По толпе монахов прошёл ропот. Несколько человек выступили вперёд, но устыдились, склоня покорно голову. Игумен смотрел на них с высоты амвона.

— Инок Александр!

С места двинулся Пересвет, получивший это имя после великой схимы, но, опережая его, шагом раньше вышел другой и, потупясь, остановился перед игуменом. Отец Сергий долго, молча смотрел на вольность эту.

— Великий княже! — возвысил голос игумен. — Я даю тебе в воинство... Старик снова посмотрел на двух покрестовых братьев и твёрдо изрёк: — Двух иноков своих преславных. Иноки сии отличались мужеством в миру и крепостию духа в монастыре, премогши все соблазны и сомнения... Подите ко мне!

Пересвет и Ослябя подошли и преклонили колени перед игуменом. А тот повернулся, прошёл в алтарь и вынес на ладонях два шитых золотом на ткани больших креста.

— Сё дарую вам! Вот — оружие нетленно, да служит оно вам вместо шлемов!

Он велел удалиться Пересвету и Ослябе для молитвы и поста, наказав через гридня догонять великокняжеское войско. Дмитрия и воевод он окропил святой водой, ещё раз, уже прилюдно, благословляя на ратный подвиг.

* * *

Лишь за полдень поспешили они назад, к Москве, где сбиралось войско, размеры коего великий князь не мог ещё предугадать и потому пребывал в особо нетерпеливом ожидании. Не отпускало сомнение в Михаиле Тверском останется ли верен клятве своей, не стакнётся ли вновь с Литвою в сей грозный час? Смогут ли все иные князья подколенны собрать в страдную пору конца сенокоса и начала уборочной страды большие силы?..

Отвязали молча коней, оседлали и в последний раз отдали поклон тихой лесной обители. Когда спускались от ворот к Воре-реке, от воды вновь послышалось сильное весёлое ржание, и теперь все увидели белого, как снег, коня. Он стоял, вытянув шею к воротам монастыря, и передняя нога его была чуть приподнята, словно конь опасался опустить точёное жёлтое копыто, словно под ним была не трава, а раскалённые угли. Да и сам он — огонь...

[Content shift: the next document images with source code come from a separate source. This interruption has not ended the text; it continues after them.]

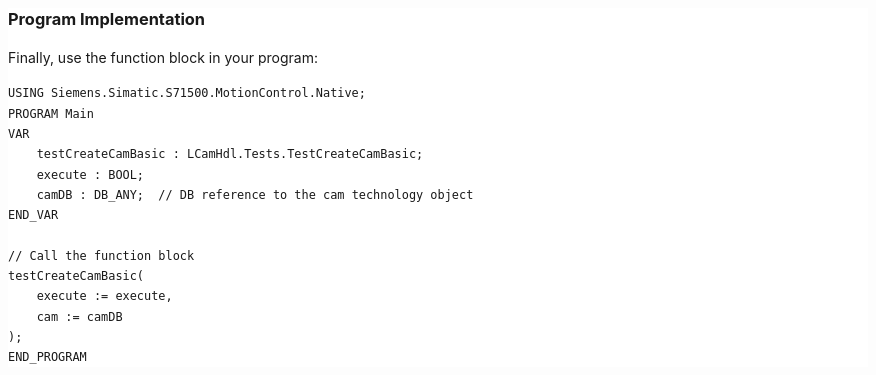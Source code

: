 ### Program Implementation

Finally, use the function block in your program:

```iec-st
USING Siemens.Simatic.S71500.MotionControl.Native;
PROGRAM Main
VAR
    testCreateCamBasic : LCamHdl.Tests.TestCreateCamBasic;
    execute : BOOL;
    camDB : DB_ANY;  // DB reference to the cam technology object
END_VAR

// Call the function block
testCreateCamBasic(
    execute := execute,
    cam := camDB
);
END_PROGRAM
```

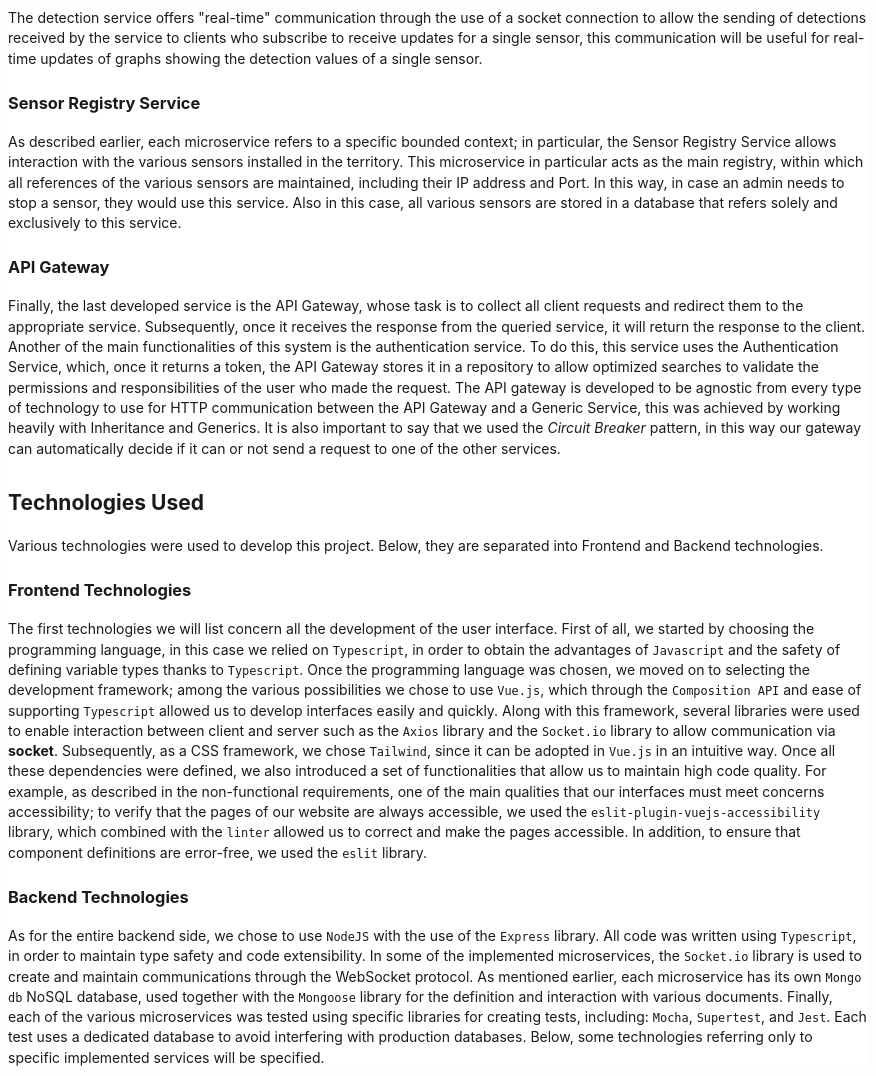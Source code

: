 The detection service offers "real-time" communication through the use of a socket connection to allow the sending of detections received by the service to clients who subscribe to receive updates for a single sensor, this communication will be useful for real-time updates of graphs showing the detection values of a single sensor.

### Sensor Registry Service

As described earlier, each microservice refers to a specific bounded context; in particular, the Sensor Registry Service allows interaction with the various sensors installed in the territory. This microservice in particular acts as the main registry, within which all references of the various sensors are maintained, including their IP address and Port. In this way, in case an admin needs to stop a sensor, they would use this service. Also in this case, all various sensors are stored in a database that refers solely and exclusively to this service.

### API Gateway
Finally, the last developed service is the API Gateway, whose task is to collect all client requests and redirect them to the appropriate service. Subsequently, once it receives the response from the queried service, it will return the response to the client. Another of the main functionalities of this system is the authentication service. To do this, this service uses the Authentication Service, which, once it returns a token, the API Gateway stores it in a repository to allow optimized searches to validate the permissions and responsibilities of the user who made the request. The API gateway is developed to be agnostic from every type of technology to use for HTTP communication between the API Gateway and a Generic Service, this was achieved by working heavily with Inheritance and Generics. It is also important to say that we used the *Circuit Breaker* pattern, in this way our gateway can automatically decide if it can or not send a request to one of the other services.

## Technologies Used
Various technologies were used to develop this project. Below, they are separated into Frontend and Backend technologies.

### Frontend Technologies
The first technologies we will list concern all the development of the user interface. First of all, we started by choosing the programming language, in this case we relied on `Typescript`, in order to obtain the advantages of `Javascript` and the safety of defining variable types thanks to `Typescript`. Once the programming language was chosen, we moved on to selecting the development framework; among the various possibilities we chose to use `Vue.js`, which through the `Composition API` and ease of supporting `Typescript` allowed us to develop interfaces easily and quickly. Along with this framework, several libraries were used to enable interaction between client and server such as the `Axios` library and the `Socket.io` library to allow communication via **socket**. Subsequently, as a CSS framework, we chose `Tailwind`, since it can be adopted in `Vue.js` in an intuitive way. Once all these dependencies were defined, we also introduced a set of functionalities that allow us to maintain high code quality. For example, as described in the non-functional requirements, one of the main qualities that our interfaces must meet concerns accessibility; to verify that the pages of our website are always accessible, we used the `eslit-plugin-vuejs-accessibility` library, which combined with the `linter` allowed us to correct and make the pages accessible. In addition, to ensure that component definitions are error-free, we used the `eslit` library.

### Backend Technologies

As for the entire backend side, we chose to use `NodeJS` with the use of the `Express` library. All code was written using `Typescript`, in order to maintain type safety and code extensibility. In some of the implemented microservices, the `Socket.io` library is used to create and maintain communications through the WebSocket protocol. As mentioned earlier, each microservice has its own `Mongodb` NoSQL database, used together with the `Mongoose` library for the definition and interaction with various documents. Finally, each of the various microservices was tested using specific libraries for creating tests, including: `Mocha`, `Supertest`, and `Jest`. Each test uses a dedicated database to avoid interfering with production databases. Below, some technologies referring only to specific implemented services will be specified.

— Княже, Серпень! — воскликнул Бренок.

Дмитрий повлажнел глазами и едва удержался, чтобы не позвать красавца, но конь смотрел не на них, а на того, кто показался в воротах монастыря.

Там стоял Пересвет.

* * *

На колокольне Иоанна Лествичника вновь, как и накануне, ударили в тяжкий. Звон его потёк над Москвою, ещё до раннего восхода разбудив улицы, слободы, отдалённые монастыри. Как ни был Дмитрий истомлён нелёгкими думами, бессчётными делами последних недель, поездкой в монастырь, но проспать этот звон он не мог. То была долгожданная отрада, миропомазание души, изверившейся в единении земли русской. А тут — на тебе! — что ни день, то беспечальная новость: всё новые полки прибывают!